*** DATA ***

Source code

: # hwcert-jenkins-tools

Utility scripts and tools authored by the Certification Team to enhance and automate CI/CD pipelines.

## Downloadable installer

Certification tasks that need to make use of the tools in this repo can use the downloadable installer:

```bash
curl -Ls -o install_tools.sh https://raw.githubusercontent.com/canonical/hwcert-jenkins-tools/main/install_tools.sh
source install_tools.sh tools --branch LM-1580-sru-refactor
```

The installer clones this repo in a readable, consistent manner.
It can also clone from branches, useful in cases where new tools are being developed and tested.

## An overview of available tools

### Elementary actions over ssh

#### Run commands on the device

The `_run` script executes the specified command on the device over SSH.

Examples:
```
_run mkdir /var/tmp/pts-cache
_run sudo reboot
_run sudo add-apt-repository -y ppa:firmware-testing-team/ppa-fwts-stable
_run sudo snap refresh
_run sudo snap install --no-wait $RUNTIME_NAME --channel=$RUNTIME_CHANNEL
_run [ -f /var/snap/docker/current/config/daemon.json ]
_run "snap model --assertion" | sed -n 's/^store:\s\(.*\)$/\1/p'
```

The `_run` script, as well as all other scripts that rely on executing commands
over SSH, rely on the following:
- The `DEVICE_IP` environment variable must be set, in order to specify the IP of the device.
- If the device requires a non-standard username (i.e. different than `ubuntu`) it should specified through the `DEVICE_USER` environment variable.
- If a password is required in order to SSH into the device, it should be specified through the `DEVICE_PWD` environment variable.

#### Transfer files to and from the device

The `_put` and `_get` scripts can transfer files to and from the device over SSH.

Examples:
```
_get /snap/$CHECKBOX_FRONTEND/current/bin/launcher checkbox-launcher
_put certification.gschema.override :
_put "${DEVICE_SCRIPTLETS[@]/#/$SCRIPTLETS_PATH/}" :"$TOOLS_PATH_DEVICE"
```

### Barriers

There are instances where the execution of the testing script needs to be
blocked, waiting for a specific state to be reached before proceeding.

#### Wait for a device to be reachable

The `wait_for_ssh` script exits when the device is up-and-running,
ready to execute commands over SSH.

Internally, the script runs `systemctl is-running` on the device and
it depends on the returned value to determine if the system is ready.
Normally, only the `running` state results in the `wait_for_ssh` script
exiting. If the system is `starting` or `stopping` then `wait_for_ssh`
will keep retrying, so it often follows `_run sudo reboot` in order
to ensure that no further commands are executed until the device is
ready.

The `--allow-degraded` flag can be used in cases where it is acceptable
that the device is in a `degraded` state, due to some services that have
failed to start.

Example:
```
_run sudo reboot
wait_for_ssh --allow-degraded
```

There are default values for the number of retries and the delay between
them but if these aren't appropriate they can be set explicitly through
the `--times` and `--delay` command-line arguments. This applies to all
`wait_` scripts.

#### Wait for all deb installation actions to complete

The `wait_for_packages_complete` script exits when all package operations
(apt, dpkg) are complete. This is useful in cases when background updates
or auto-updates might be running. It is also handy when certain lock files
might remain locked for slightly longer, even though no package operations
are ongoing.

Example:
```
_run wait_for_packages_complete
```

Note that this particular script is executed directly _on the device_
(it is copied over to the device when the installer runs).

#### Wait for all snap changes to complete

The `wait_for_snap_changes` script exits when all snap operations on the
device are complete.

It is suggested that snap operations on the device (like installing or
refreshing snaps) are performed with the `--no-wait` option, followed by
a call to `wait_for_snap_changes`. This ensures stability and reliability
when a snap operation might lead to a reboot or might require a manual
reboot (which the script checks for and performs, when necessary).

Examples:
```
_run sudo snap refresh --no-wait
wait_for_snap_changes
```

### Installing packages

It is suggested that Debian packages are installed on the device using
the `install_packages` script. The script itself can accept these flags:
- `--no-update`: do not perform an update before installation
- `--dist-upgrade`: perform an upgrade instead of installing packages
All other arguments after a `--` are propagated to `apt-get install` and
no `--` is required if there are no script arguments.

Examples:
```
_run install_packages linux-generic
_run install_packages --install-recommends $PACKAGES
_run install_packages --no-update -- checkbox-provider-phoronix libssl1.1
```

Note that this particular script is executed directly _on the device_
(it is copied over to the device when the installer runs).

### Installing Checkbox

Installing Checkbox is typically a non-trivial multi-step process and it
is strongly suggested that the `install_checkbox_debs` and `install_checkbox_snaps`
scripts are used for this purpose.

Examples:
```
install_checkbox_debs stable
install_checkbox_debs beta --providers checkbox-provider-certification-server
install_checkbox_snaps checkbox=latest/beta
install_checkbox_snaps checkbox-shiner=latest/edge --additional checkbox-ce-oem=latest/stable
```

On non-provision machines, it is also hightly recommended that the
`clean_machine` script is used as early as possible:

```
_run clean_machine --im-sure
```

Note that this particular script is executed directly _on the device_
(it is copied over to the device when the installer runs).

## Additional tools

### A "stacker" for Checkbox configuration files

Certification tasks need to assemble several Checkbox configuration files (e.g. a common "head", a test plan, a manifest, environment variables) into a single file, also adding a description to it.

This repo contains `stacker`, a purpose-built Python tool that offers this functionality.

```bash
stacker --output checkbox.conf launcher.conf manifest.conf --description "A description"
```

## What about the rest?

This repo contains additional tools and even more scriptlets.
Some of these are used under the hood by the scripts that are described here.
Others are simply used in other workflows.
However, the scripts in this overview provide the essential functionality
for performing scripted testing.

*** End of DATA ***
*** DATA ***

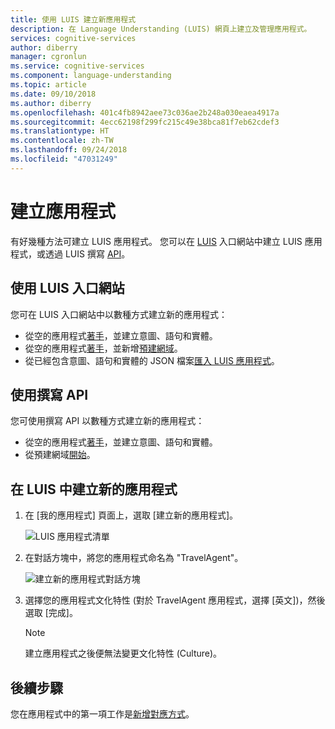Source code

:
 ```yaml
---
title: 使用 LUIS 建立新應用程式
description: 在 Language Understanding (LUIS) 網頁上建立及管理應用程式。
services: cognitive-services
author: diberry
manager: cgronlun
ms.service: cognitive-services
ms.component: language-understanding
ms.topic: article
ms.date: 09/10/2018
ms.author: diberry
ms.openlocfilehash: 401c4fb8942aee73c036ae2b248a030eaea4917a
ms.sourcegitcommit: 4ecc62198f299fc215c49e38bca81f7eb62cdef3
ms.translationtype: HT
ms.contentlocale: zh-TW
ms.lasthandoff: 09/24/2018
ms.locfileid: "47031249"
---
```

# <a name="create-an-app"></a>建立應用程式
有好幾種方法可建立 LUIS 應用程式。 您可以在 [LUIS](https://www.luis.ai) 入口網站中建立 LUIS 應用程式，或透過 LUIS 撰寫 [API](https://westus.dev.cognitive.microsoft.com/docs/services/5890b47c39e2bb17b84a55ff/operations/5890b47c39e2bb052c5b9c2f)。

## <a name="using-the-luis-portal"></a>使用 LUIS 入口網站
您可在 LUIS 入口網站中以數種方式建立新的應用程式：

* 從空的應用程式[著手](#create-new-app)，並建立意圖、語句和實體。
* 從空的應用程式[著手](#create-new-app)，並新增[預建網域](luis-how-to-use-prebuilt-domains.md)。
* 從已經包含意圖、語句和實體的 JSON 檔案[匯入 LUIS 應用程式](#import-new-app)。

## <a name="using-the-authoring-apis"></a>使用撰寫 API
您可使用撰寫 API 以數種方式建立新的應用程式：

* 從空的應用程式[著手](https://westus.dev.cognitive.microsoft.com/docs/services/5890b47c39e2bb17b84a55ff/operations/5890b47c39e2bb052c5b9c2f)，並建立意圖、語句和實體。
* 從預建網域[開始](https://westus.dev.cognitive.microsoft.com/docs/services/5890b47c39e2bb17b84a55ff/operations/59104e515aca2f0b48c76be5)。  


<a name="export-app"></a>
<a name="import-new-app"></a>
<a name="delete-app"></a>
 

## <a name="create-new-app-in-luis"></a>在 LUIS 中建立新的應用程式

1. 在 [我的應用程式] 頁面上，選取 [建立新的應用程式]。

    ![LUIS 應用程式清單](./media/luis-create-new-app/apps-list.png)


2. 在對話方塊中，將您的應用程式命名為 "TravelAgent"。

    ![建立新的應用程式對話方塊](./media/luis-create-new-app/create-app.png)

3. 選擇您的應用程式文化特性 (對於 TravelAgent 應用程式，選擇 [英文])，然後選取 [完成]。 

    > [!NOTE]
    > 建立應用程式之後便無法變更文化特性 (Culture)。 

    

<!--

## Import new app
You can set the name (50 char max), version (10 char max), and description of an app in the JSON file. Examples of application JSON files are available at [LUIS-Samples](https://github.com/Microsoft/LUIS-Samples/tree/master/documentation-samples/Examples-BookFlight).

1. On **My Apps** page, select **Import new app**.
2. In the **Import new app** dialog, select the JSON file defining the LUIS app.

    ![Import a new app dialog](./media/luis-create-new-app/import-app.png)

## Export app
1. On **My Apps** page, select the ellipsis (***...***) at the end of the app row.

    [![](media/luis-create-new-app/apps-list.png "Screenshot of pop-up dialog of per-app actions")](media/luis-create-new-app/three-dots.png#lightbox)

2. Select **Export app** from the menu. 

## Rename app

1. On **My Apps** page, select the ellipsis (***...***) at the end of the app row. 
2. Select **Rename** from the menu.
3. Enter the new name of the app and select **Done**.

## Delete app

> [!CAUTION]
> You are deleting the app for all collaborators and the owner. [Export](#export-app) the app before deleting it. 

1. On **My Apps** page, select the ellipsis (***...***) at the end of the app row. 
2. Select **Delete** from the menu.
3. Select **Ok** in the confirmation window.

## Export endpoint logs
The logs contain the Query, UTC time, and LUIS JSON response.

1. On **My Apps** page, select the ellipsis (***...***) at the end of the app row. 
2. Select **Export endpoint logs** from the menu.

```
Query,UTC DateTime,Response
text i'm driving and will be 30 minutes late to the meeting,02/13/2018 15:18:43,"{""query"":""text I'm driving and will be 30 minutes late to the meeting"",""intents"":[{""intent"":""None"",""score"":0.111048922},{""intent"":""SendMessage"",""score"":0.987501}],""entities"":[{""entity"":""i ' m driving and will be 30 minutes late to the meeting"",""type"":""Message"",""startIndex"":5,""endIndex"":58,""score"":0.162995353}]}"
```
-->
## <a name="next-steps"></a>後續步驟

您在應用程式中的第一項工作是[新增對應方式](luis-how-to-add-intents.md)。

*** End of DATA ***
*** DATA ***

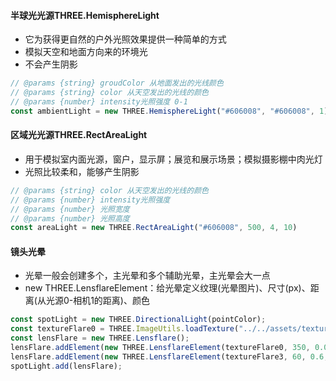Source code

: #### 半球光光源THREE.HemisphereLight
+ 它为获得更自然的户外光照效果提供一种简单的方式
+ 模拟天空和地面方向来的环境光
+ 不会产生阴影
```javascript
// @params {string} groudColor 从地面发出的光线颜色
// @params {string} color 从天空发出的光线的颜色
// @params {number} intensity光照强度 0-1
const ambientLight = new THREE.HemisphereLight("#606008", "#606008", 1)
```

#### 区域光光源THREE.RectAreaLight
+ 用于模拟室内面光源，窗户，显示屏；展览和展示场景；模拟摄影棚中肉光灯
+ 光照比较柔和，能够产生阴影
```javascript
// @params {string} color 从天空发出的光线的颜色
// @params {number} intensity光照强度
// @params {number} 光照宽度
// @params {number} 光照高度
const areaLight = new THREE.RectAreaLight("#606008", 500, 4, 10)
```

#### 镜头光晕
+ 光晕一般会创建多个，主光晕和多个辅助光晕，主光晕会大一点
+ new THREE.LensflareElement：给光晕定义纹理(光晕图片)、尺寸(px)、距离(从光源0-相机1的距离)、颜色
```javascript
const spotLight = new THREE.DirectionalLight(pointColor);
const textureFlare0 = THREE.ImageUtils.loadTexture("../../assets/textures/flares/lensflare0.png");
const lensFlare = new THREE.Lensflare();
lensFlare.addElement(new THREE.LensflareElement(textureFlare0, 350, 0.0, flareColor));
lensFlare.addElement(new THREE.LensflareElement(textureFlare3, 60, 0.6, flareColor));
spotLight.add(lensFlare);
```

*** End of DATA ***

**ACTIVITY:** Find every line of the data that includes the string "RectAreaLight". Copy each of those lines.

**SOLUTION:**
#### 区域光光源THREE.RectAreaLight
const areaLight = new THREE.RectAreaLight("#606008", 500, 4, 10)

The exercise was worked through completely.